=== Begin Enclosure ===

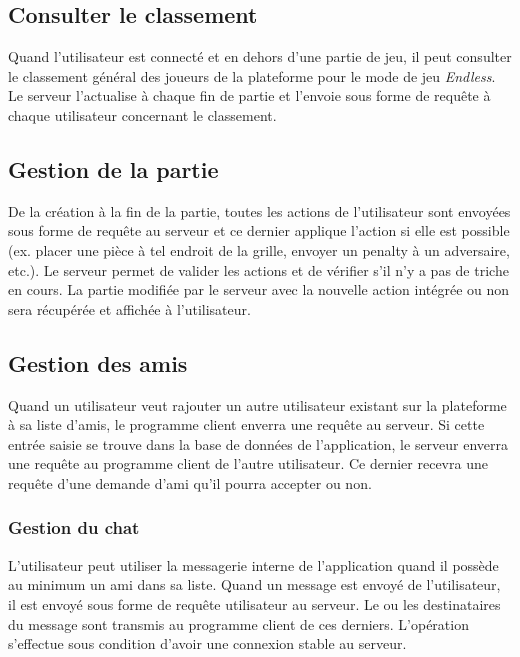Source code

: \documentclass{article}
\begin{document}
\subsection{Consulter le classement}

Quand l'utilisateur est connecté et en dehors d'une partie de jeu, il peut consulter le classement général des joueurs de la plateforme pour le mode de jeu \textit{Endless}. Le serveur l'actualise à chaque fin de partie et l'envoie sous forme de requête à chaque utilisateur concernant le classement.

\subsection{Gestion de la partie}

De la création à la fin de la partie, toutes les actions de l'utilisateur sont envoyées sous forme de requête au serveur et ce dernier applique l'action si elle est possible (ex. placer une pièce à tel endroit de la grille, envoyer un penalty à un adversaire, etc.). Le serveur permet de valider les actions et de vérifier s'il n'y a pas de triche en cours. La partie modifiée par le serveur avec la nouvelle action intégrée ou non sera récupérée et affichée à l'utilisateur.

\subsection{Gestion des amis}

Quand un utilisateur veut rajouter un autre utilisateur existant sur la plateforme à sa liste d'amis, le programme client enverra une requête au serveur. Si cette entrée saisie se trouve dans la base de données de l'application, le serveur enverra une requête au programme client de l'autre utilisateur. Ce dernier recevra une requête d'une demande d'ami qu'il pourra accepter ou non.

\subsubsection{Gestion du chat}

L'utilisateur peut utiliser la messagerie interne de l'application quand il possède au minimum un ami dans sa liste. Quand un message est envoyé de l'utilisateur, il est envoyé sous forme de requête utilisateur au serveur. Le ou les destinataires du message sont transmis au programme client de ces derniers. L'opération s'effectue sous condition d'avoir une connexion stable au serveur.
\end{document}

=== End Enclosure ===
=== Begin Enclosure ===

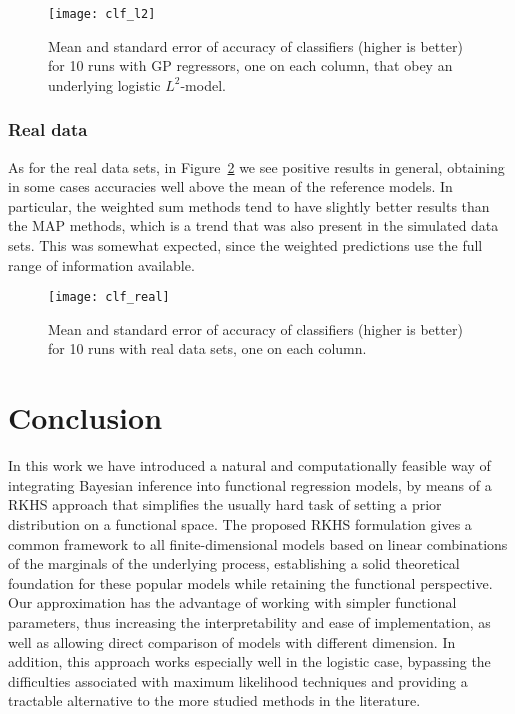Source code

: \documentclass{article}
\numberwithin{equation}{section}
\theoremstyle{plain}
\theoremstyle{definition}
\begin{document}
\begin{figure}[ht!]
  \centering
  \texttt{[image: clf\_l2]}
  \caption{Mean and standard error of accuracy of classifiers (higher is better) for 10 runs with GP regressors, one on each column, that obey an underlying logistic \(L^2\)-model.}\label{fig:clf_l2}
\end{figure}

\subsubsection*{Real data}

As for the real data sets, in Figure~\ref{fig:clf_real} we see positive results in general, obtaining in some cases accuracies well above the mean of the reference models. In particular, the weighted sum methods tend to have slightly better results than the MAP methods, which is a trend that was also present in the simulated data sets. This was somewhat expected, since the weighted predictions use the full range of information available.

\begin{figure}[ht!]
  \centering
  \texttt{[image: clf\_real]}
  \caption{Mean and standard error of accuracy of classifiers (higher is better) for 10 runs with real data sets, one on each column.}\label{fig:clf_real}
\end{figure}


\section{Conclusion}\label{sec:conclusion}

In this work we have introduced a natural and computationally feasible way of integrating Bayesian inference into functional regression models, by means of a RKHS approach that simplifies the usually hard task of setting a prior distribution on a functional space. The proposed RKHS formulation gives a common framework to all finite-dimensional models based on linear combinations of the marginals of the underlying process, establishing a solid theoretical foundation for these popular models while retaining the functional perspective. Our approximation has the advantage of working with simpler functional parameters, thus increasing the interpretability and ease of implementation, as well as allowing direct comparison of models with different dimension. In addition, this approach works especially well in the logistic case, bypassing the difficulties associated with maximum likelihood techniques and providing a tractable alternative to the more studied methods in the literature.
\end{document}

=== End Enclosure ===

Show every line of the records above that contains the word "label".

  \caption{Mean and standard error of accuracy of classifiers (higher is better) for 10 runs with GP regressors, one on each column, that obey an underlying logistic \(L^2\)-model.}\label{fig:clf_l2}
  \caption{Mean and standard error of accuracy of classifiers (higher is better) for 10 runs with real data sets, one on each column.}\label{fig:clf_real}
\section{Conclusion}\label{sec:conclusion}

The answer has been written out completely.